§ **Instructions to follow**
All lines in the records below with the word "physical" must be returned.

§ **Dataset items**
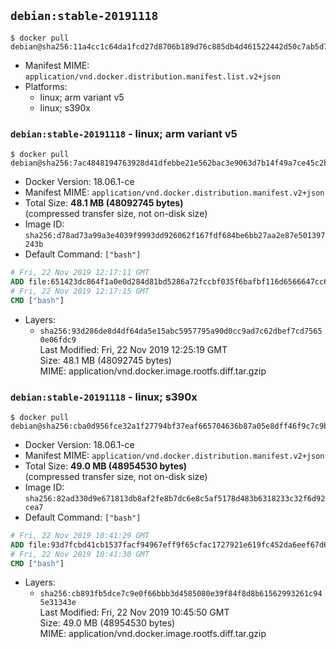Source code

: ## `debian:stable-20191118`

```console
$ docker pull debian@sha256:11a4cc1c64da1fcd27d8706b189d76c885db4d461522442d50c7ab5d714667a5
```

-	Manifest MIME: `application/vnd.docker.distribution.manifest.list.v2+json`
-	Platforms:
	-	linux; arm variant v5
	-	linux; s390x

### `debian:stable-20191118` - linux; arm variant v5

```console
$ docker pull debian@sha256:7ac4848194763928d41dfebbe21e562bac3e9063d7b14f49a7ce45c2bde938f3
```

-	Docker Version: 18.06.1-ce
-	Manifest MIME: `application/vnd.docker.distribution.manifest.v2+json`
-	Total Size: **48.1 MB (48092745 bytes)**  
	(compressed transfer size, not on-disk size)
-	Image ID: `sha256:d78ad73a99a3e4039f9993dd926062f167fdf684be6bb27aa2e87e501397243b`
-	Default Command: `["bash"]`

```dockerfile
# Fri, 22 Nov 2019 12:17:11 GMT
ADD file:651423dc864f1a0e0d284d81bd5286a72fccbf035f6bafbf116d6566647cc65b in / 
# Fri, 22 Nov 2019 12:17:15 GMT
CMD ["bash"]
```

-	Layers:
	-	`sha256:93d286de8d4df64da5e15abc5957795a90d0cc9ad7c62dbef7cd75650e06fdc9`  
		Last Modified: Fri, 22 Nov 2019 12:25:19 GMT  
		Size: 48.1 MB (48092745 bytes)  
		MIME: application/vnd.docker.image.rootfs.diff.tar.gzip

### `debian:stable-20191118` - linux; s390x

```console
$ docker pull debian@sha256:cba0d956fce32a1f27794bf37eaf665704636b87a05e8dff46f9c7c9b9da056b
```

-	Docker Version: 18.06.1-ce
-	Manifest MIME: `application/vnd.docker.distribution.manifest.v2+json`
-	Total Size: **49.0 MB (48954530 bytes)**  
	(compressed transfer size, not on-disk size)
-	Image ID: `sha256:82ad330d9e671813db8af2fe8b7dc6e8c5af5178d483b6318233c32f6d92cea7`
-	Default Command: `["bash"]`

```dockerfile
# Fri, 22 Nov 2019 10:41:29 GMT
ADD file:93d7fcbd41cb1537facf94967eff9f65cfac1727921e619fc452da6eef67d6e7 in / 
# Fri, 22 Nov 2019 10:41:30 GMT
CMD ["bash"]
```

-	Layers:
	-	`sha256:cb893fb5dce7c9e0f66bbb3d4585080e39f84f8d8b61562993261c945e31343e`  
		Last Modified: Fri, 22 Nov 2019 10:45:50 GMT  
		Size: 49.0 MB (48954530 bytes)  
		MIME: application/vnd.docker.image.rootfs.diff.tar.gzip
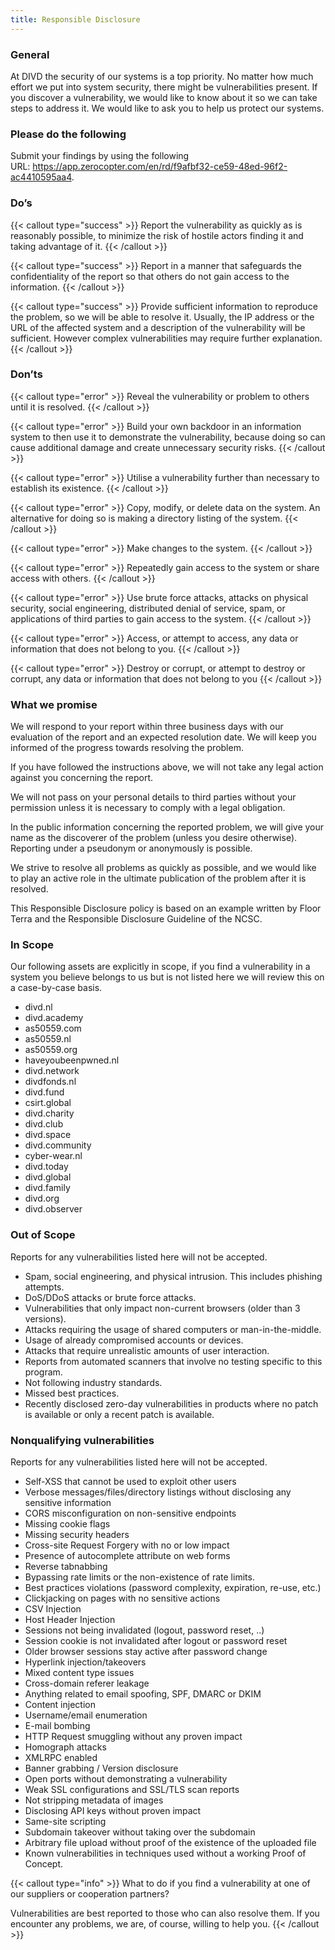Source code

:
 ```yaml
---
title: Responsible Disclosure
---
```

### **General**

At DIVD the security of our systems is a top priority. No matter how much effort we put into system security, there might be vulnerabilities present. If you discover a vulnerability, we would like to know about it so we can take steps to address it. We would like to ask you to help us protect our systems.

### **Please do the following**

Submit your findings by using the following URL: <https://app.zerocopter.com/en/rd/f9afbf32-ce59-48ed-96f2-ac4410595aa4>.

### **Do’s**

{{< callout type="success" >}}
Report the vulnerability as quickly as is reasonably possible, to minimize the risk of hostile actors finding it and taking advantage of it.
{{< /callout >}}

{{< callout type="success" >}}
Report in a manner that safeguards the confidentiality of the report so that others do not gain access to the information.
{{< /callout >}}

{{< callout type="success" >}}
Provide sufficient information to reproduce the problem, so we will be able to resolve it. Usually, the IP address or the URL of the affected system and a description of the vulnerability will be sufficient. However complex vulnerabilities may require further explanation.
{{< /callout >}}

### **Don’ts**

{{< callout type="error" >}}
Reveal the vulnerability or problem to others until it is resolved.
{{< /callout >}}

{{< callout type="error" >}}
Build your own backdoor in an information system to then use it to demonstrate the vulnerability, because doing so can cause additional damage and create unnecessary security risks.
{{< /callout >}}

{{< callout type="error" >}}
Utilise a vulnerability further than necessary to establish its existence.
{{< /callout >}}

{{< callout type="error" >}}
Copy, modify, or delete data on the system. An alternative for doing so is making a directory listing of the system.
{{< /callout >}}

{{< callout type="error" >}}
Make changes to the system.
{{< /callout >}}

{{< callout type="error" >}}
Repeatedly gain access to the system or share access with others.
{{< /callout >}}

{{< callout type="error" >}}
Use brute force attacks, attacks on physical security, social engineering, distributed denial of service, spam, or applications of third parties to gain access to the system.
{{< /callout >}}

{{< callout type="error" >}}
Access, or attempt to access, any data or information that does not belong to you.
{{< /callout >}}

{{< callout type="error" >}}
Destroy or corrupt, or attempt to destroy or corrupt, any data or information that does not belong to you
{{< /callout >}}

### **What we promise**

We will respond to your report within three business days with our evaluation of the report and an expected resolution date. We will keep you informed of the progress towards resolving the problem.

If you have followed the instructions above, we will not take any legal action against you concerning the report.

We will not pass on your personal details to third parties without your permission unless it is necessary to comply with a legal obligation.

In the public information concerning the reported problem, we will give your name as the discoverer of the problem (unless you desire otherwise). Reporting under a pseudonym or anonymously is possible.

We strive to resolve all problems as quickly as possible, and we would like to play an active role in the ultimate publication of the problem after it is resolved.

This Responsible Disclosure policy is based on an example written by Floor Terra and the Responsible Disclosure Guideline of the NCSC.

### **In Scope**

Our following assets are explicitly in scope, if you find a vulnerability in a system you believe belongs to us but is not listed here we will review this on a case-by-case basis.

- 	divd.nl
- 	divd.academy
- 	as50559.com
- 	as50559.nl
- 	as50559.org
- 	haveyoubeenpwned.nl
- 	divd.network
- 	divdfonds.nl
- 	divd.fund
- 	csirt.global
- 	divd.charity
- 	divd.club
- 	divd.space
- 	divd.community
- 	cyber-wear.nl
- 	divd.today
- 	divd.global
- 	divd.family
- 	divd.org
- 	divd.observer

### **Out of Scope**

Reports for any vulnerabilities listed here will not be accepted.

- Spam, social engineering, and physical intrusion. This includes phishing attempts.
- DoS/DDoS attacks or brute force attacks.
- Vulnerabilities that only impact non-current browsers (older than 3 versions).
- Attacks requiring the usage of shared computers or man-in-the-middle.
- Usage of already compromised accounts or devices.
- Attacks that require unrealistic amounts of user interaction.
- Reports from automated scanners that involve no testing specific to this program.
- Not following industry standards.
- Missed best practices.
- Recently disclosed zero-day vulnerabilities in products where no patch is available or only a recent patch is available.

### **Nonqualifying vulnerabilities**

Reports for any vulnerabilities listed here will not be accepted.

- Self-XSS that cannot be used to exploit other users
- Verbose messages/files/directory listings without disclosing any sensitive information
- CORS misconfiguration on non-sensitive endpoints
- Missing cookie flags
- Missing security headers
- Cross-site Request Forgery with no or low impact
- Presence of autocomplete attribute on web forms
- Reverse tabnabbing
- Bypassing rate limits or the non-existence of rate limits.
- Best practices violations (password complexity, expiration, re-use, etc.)
- Clickjacking on pages with no sensitive actions
- CSV Injection
- Host Header Injection
- Sessions not being invalidated (logout, password reset, ..)
- Session cookie is not invalidated after logout or password reset
- Older browser sessions stay active after password change
- Hyperlink injection/takeovers
- Mixed content type issues
- Cross-domain referer leakage
- Anything related to email spoofing, SPF, DMARC or DKIM
- Content injection
- Username/email enumeration
- E-mail bombing
- HTTP Request smuggling without any proven impact
- Homograph attacks
- XMLRPC enabled
- Banner grabbing / Version disclosure
- Open ports without demonstrating a vulnerability
- Weak SSL configurations and SSL/TLS scan reports
- Not stripping metadata of images
- Disclosing API keys without proven impact
- Same-site scripting
- Subdomain takeover without taking over the subdomain
- Arbitrary file upload without proof of the existence of the uploaded file
- Known vulnerabilities in techniques used without a working Proof of Concept.

{{< callout type="info" >}}
What to do if you find a vulnerability at one of our suppliers or cooperation partners?

Vulnerabilities are best reported to those who can also resolve them. If you encounter any problems, we are, of course, willing to help you.
{{< /callout >}}
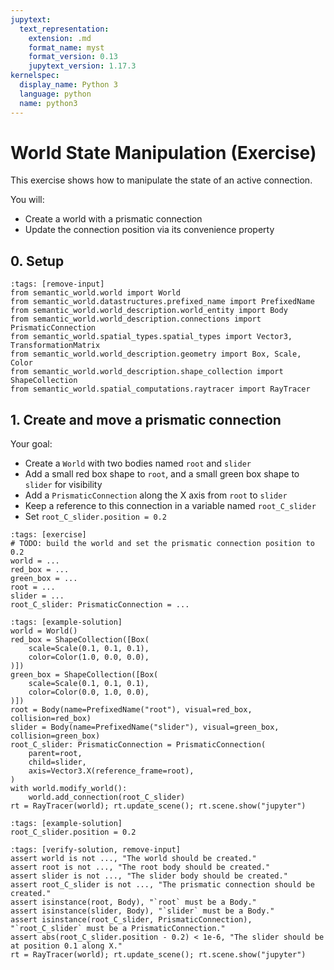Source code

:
 ```yaml
---
jupytext:
  text_representation:
    extension: .md
    format_name: myst
    format_version: 0.13
    jupytext_version: 1.17.3
kernelspec:
  display_name: Python 3
  language: python
  name: python3
---
```


# World State Manipulation (Exercise)

This exercise shows how to manipulate the state of an active connection.

You will:
- Create a world with a prismatic connection
- Update the connection position via its convenience property

## 0. Setup

```{code-cell} ipython3
:tags: [remove-input]
from semantic_world.world import World
from semantic_world.datastructures.prefixed_name import PrefixedName
from semantic_world.world_description.world_entity import Body
from semantic_world.world_description.connections import PrismaticConnection
from semantic_world.spatial_types.spatial_types import Vector3, TransformationMatrix
from semantic_world.world_description.geometry import Box, Scale, Color
from semantic_world.world_description.shape_collection import ShapeCollection
from semantic_world.spatial_computations.raytracer import RayTracer
```

## 1. Create and move a prismatic connection
Your goal:
- Create a `World` with two bodies named `root` and `slider`
- Add a small red box shape to `root`, and a small green box shape to `slider` for visibility
- Add a `PrismaticConnection` along the X axis from `root` to `slider`
- Keep a reference to this connection in a variable named `root_C_slider`
- Set `root_C_slider.position = 0.2`

```{code-cell} ipython3
:tags: [exercise]
# TODO: build the world and set the prismatic connection position to 0.2
world = ...
red_box = ...
green_box = ...
root = ...
slider = ...
root_C_slider: PrismaticConnection = ...

```

```{code-cell} ipython3
:tags: [example-solution]
world = World()
red_box = ShapeCollection([Box(
    scale=Scale(0.1, 0.1, 0.1),
    color=Color(1.0, 0.0, 0.0),
)])
green_box = ShapeCollection([Box(
    scale=Scale(0.1, 0.1, 0.1),
    color=Color(0.0, 1.0, 0.0),
)])
root = Body(name=PrefixedName("root"), visual=red_box, collision=red_box)
slider = Body(name=PrefixedName("slider"), visual=green_box, collision=green_box)
root_C_slider: PrismaticConnection = PrismaticConnection(
    parent=root,
    child=slider,
    axis=Vector3.X(reference_frame=root),
)
with world.modify_world():
    world.add_connection(root_C_slider)
rt = RayTracer(world); rt.update_scene(); rt.scene.show("jupyter")
```
```{code-cell} ipython3
:tags: [example-solution]
root_C_slider.position = 0.2
```

```{code-cell} ipython3
:tags: [verify-solution, remove-input]
assert world is not ..., "The world should be created."
assert root is not ..., "The root body should be created."
assert slider is not ..., "The slider body should be created."
assert root_C_slider is not ..., "The prismatic connection should be created."
assert isinstance(root, Body), "`root` must be a Body."
assert isinstance(slider, Body), "`slider` must be a Body."
assert isinstance(root_C_slider, PrismaticConnection), "`root_C_slider` must be a PrismaticConnection."
assert abs(root_C_slider.position - 0.2) < 1e-6, "The slider should be at position 0.1 along X."
rt = RayTracer(world); rt.update_scene(); rt.scene.show("jupyter")
```
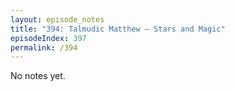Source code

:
 ```yaml
---
layout: episode_notes
title: "394: Talmudic Matthew — Stars and Magic"
episodeIndex: 397
permalink: /394
---
```

No notes yet.
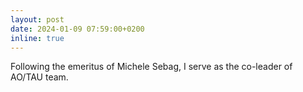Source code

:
 ```yaml
---
layout: post
date: 2024-01-09 07:59:00+0200
inline: true
---
```


Following the emeritus of Michele Sebag, I serve as the co-leader of AO/TAU team. 
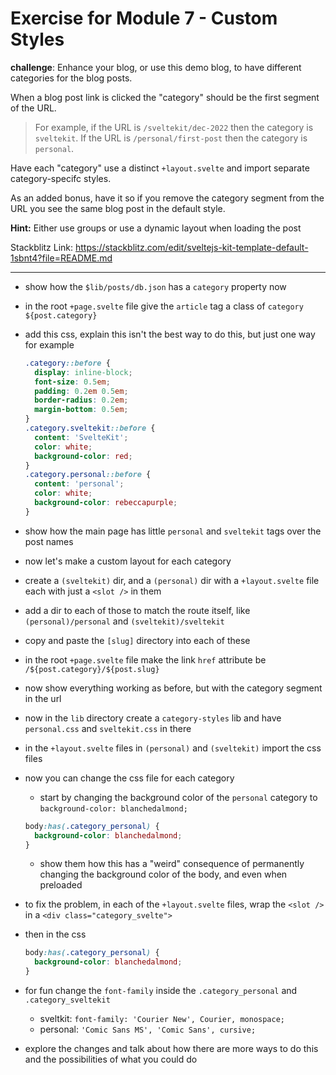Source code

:# Exercise for Module 7 - Custom Styles

**challenge**: Enhance your blog, or use this demo blog, to have different categories for the blog posts.

When a blog post link is clicked the "category" should be the first segment of the URL.

> For example, if the URL is `/sveltekit/dec-2022` then the category is `sveltekit`.
> If the URL is `/personal/first-post` then the category is `personal`.

Have each "category" use a distinct `+layout.svelte` and import separate category-specifc styles.

As an added bonus, have it so if you remove the category segment from the URL you see the same blog post in the default style.

**Hint:** Either use groups or use a dynamic layout when loading the post

Stackblitz Link: https://stackblitz.com/edit/sveltejs-kit-template-default-1sbnt4?file=README.md

---

- show how the `$lib/posts/db.json` has a `category` property now
- in the root `+page.svelte` file give the `article` tag a class of `category ${post.category}`
- add this css, explain this isn't the best way to do this, but just one way for example
  ```css
  .category::before {
    display: inline-block;
    font-size: 0.5em;
    padding: 0.2em 0.5em;
    border-radius: 0.2em;
    margin-bottom: 0.5em;
  }
  .category.sveltekit::before {
    content: 'SvelteKit';
    color: white;
    background-color: red;
  }
  .category.personal::before {
    content: 'personal';
    color: white;
    background-color: rebeccapurple;
  }
  ```
- show how the main page has little `personal` and `sveltekit` tags over the post names
- now let's make a custom layout for each category
- create a `(sveltekit)` dir, and a `(personal)` dir with a `+layout.svelte` file each with just a `<slot />` in them
- add a dir to each of those to match the route itself, like `(personal)/personal` and `(sveltekit)/sveltekit`
- copy and paste the `[slug]` directory into each of these
- in the root `+page.svelte` file make the link `href` attribute be `/${post.category}/${post.slug}`
- now show everything working as before, but with the category segment in the url
- now in the `lib` directory create a `category-styles` lib and have `personal.css` and `sveltekit.css` in there
- in the `+layout.svelte` files in `(personal)` and `(sveltekit)` import the css files
- now you can change the css file for each category
  - start by changing the background color of the `personal` category to `background-color: blanchedalmond;`
  ```css
  body:has(.category_personal) {
    background-color: blanchedalmond;
  }
  ```
  - show them how this has a "weird" consequence of permanently changing the background color of the body, and even when preloaded
- to fix the problem, in each of the `+layout.svelte` files, wrap the `<slot />` in a `<div class="category_svelte">`
- then in the css
  ```css
  body:has(.category_personal) {
    background-color: blanchedalmond;
  }
  ```
- for fun change the `font-family` inside the `.category_personal` and `.category_sveltekit`

  - sveltkit: `font-family: 'Courier New', Courier, monospace;`
  - personal: `'Comic Sans MS', 'Comic Sans', cursive;`

- explore the changes and talk about how there are more ways to do this and the possibilities of what you could do
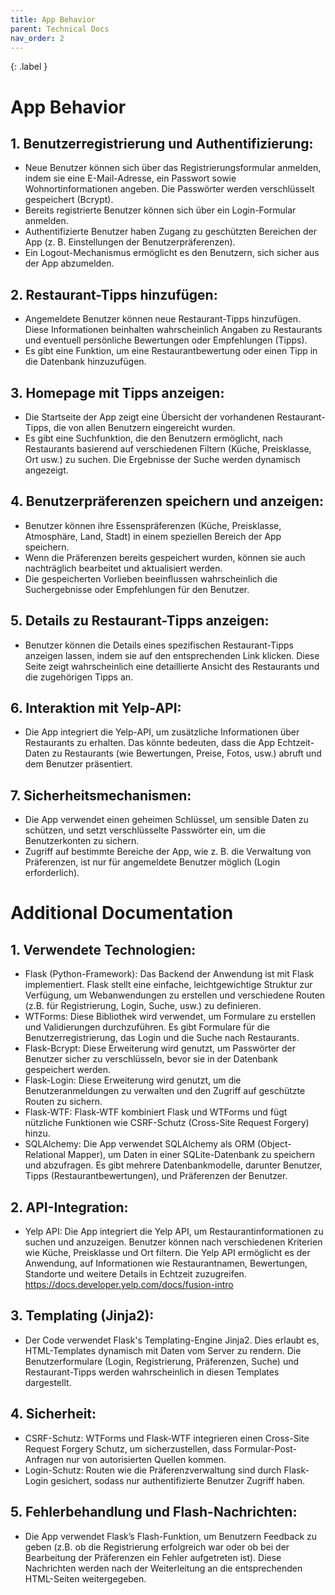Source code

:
 ```yaml
---
title: App Behavior
parent: Technical Docs
nav_order: 2
---
```


{: .label }


# App Behavior

## 1.	Benutzerregistrierung und Authentifizierung:
-	Neue Benutzer können sich über das Registrierungsformular anmelden, indem sie eine E-Mail-Adresse, ein Passwort sowie Wohnortinformationen angeben. Die Passwörter werden verschlüsselt gespeichert (Bcrypt).
-	Bereits registrierte Benutzer können sich über ein Login-Formular anmelden.
-	Authentifizierte Benutzer haben Zugang zu geschützten Bereichen der App (z. B. Einstellungen der Benutzerpräferenzen).
-	Ein Logout-Mechanismus ermöglicht es den Benutzern, sich sicher aus der App abzumelden.

## 2.	Restaurant-Tipps hinzufügen:
-	Angemeldete Benutzer können neue Restaurant-Tipps hinzufügen. Diese Informationen beinhalten wahrscheinlich Angaben zu Restaurants und eventuell persönliche Bewertungen oder Empfehlungen (Tipps).
-	Es gibt eine Funktion, um eine Restaurantbewertung oder einen Tipp in die Datenbank hinzuzufügen.

## 3.	Homepage mit Tipps anzeigen:
- Die Startseite der App zeigt eine Übersicht der vorhandenen Restaurant-Tipps, die von allen Benutzern eingereicht wurden.
-	Es gibt eine Suchfunktion, die den Benutzern ermöglicht, nach Restaurants basierend auf verschiedenen Filtern (Küche, Preisklasse, Ort usw.) zu suchen. Die Ergebnisse der Suche werden dynamisch angezeigt.

## 4.	Benutzerpräferenzen speichern und anzeigen:
-	Benutzer können ihre Essenspräferenzen (Küche, Preisklasse, Atmosphäre, Land, Stadt) in einem speziellen Bereich der App speichern.
-	Wenn die Präferenzen bereits gespeichert wurden, können sie auch nachträglich bearbeitet und aktualisiert werden.
-	Die gespeicherten Vorlieben beeinflussen wahrscheinlich die Suchergebnisse oder Empfehlungen für den Benutzer.

## 5.	Details zu Restaurant-Tipps anzeigen:
-	Benutzer können die Details eines spezifischen Restaurant-Tipps anzeigen lassen, indem sie auf den entsprechenden Link klicken. Diese Seite zeigt wahrscheinlich eine detaillierte Ansicht des Restaurants und die zugehörigen Tipps an.

## 6.	Interaktion mit Yelp-API:
-	Die App integriert die Yelp-API, um zusätzliche Informationen über Restaurants zu erhalten. Das könnte bedeuten, dass die App Echtzeit-Daten zu Restaurants (wie Bewertungen, Preise, Fotos, usw.) abruft und dem Benutzer präsentiert.

## 7.	Sicherheitsmechanismen:
-	Die App verwendet einen geheimen Schlüssel, um sensible Daten zu schützen, und setzt verschlüsselte Passwörter ein, um die Benutzerkonten zu sichern.
-	Zugriff auf bestimmte Bereiche der App, wie z. B. die Verwaltung von Präferenzen, ist nur für angemeldete Benutzer möglich (Login erforderlich).


# Additional Documentation

## 1.	Verwendete Technologien:
-	Flask (Python-Framework): Das Backend der Anwendung ist mit Flask implementiert. Flask stellt eine einfache, leichtgewichtige Struktur zur Verfügung, um Webanwendungen zu erstellen und verschiedene Routen (z.B. für Registrierung, Login, Suche, usw.) zu definieren.
-	WTForms: Diese Bibliothek wird verwendet, um Formulare zu erstellen und Validierungen durchzuführen. Es gibt Formulare für die Benutzerregistrierung, das Login und die Suche nach Restaurants.
-	Flask-Bcrypt: Diese Erweiterung wird genutzt, um Passwörter der Benutzer sicher zu verschlüsseln, bevor sie in der Datenbank gespeichert werden.
-	Flask-Login: Diese Erweiterung wird genutzt, um die Benutzeranmeldungen zu verwalten und den Zugriff auf geschützte Routen zu sichern.
-	Flask-WTF: Flask-WTF kombiniert Flask und WTForms und fügt nützliche Funktionen wie CSRF-Schutz (Cross-Site Request Forgery) hinzu.
-	SQLAlchemy: Die App verwendet SQLAlchemy als ORM (Object-Relational Mapper), um Daten in einer SQLite-Datenbank zu speichern und abzufragen. Es gibt mehrere Datenbankmodelle, darunter Benutzer, Tipps (Restaurantbewertungen), und Präferenzen der Benutzer.

## 2.	API-Integration:
-	Yelp API: Die App integriert die Yelp API, um Restaurantinformationen zu suchen und anzuzeigen. Benutzer können nach verschiedenen Kriterien wie Küche, Preisklasse und Ort filtern. Die Yelp API ermöglicht es der Anwendung, auf Informationen wie Restaurantnamen, Bewertungen, Standorte und weitere Details in Echtzeit zuzugreifen.
https://docs.developer.yelp.com/docs/fusion-intro

## 3.	Templating (Jinja2):
-	Der Code verwendet Flask's Templating-Engine Jinja2. Dies erlaubt es, HTML-Templates dynamisch mit Daten vom Server zu rendern. Die Benutzerformulare (Login, Registrierung, Präferenzen, Suche) und Restaurant-Tipps werden wahrscheinlich in diesen Templates dargestellt.

## 4.	Sicherheit:
-	CSRF-Schutz: WTForms und Flask-WTF integrieren einen Cross-Site Request Forgery Schutz, um sicherzustellen, dass Formular-Post-Anfragen nur von autorisierten Quellen kommen.
-	Login-Schutz: Routen wie die Präferenzverwaltung sind durch Flask-Login gesichert, sodass nur authentifizierte Benutzer Zugriff haben.

## 5.	Fehlerbehandlung und Flash-Nachrichten:
-	Die App verwendet Flask’s Flash-Funktion, um Benutzern Feedback zu geben (z.B. ob die Registrierung erfolgreich war oder ob bei der Bearbeitung der Präferenzen ein Fehler aufgetreten ist). Diese Nachrichten werden nach der Weiterleitung an die entsprechenden HTML-Seiten weitergegeben.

§ **Response box**
Use brute force attacks, attacks on physical security, social engineering, distributed denial of service, spam, or applications of third parties to gain access to the system.
- Spam, social engineering, and physical intrusion. This includes phishing attempts.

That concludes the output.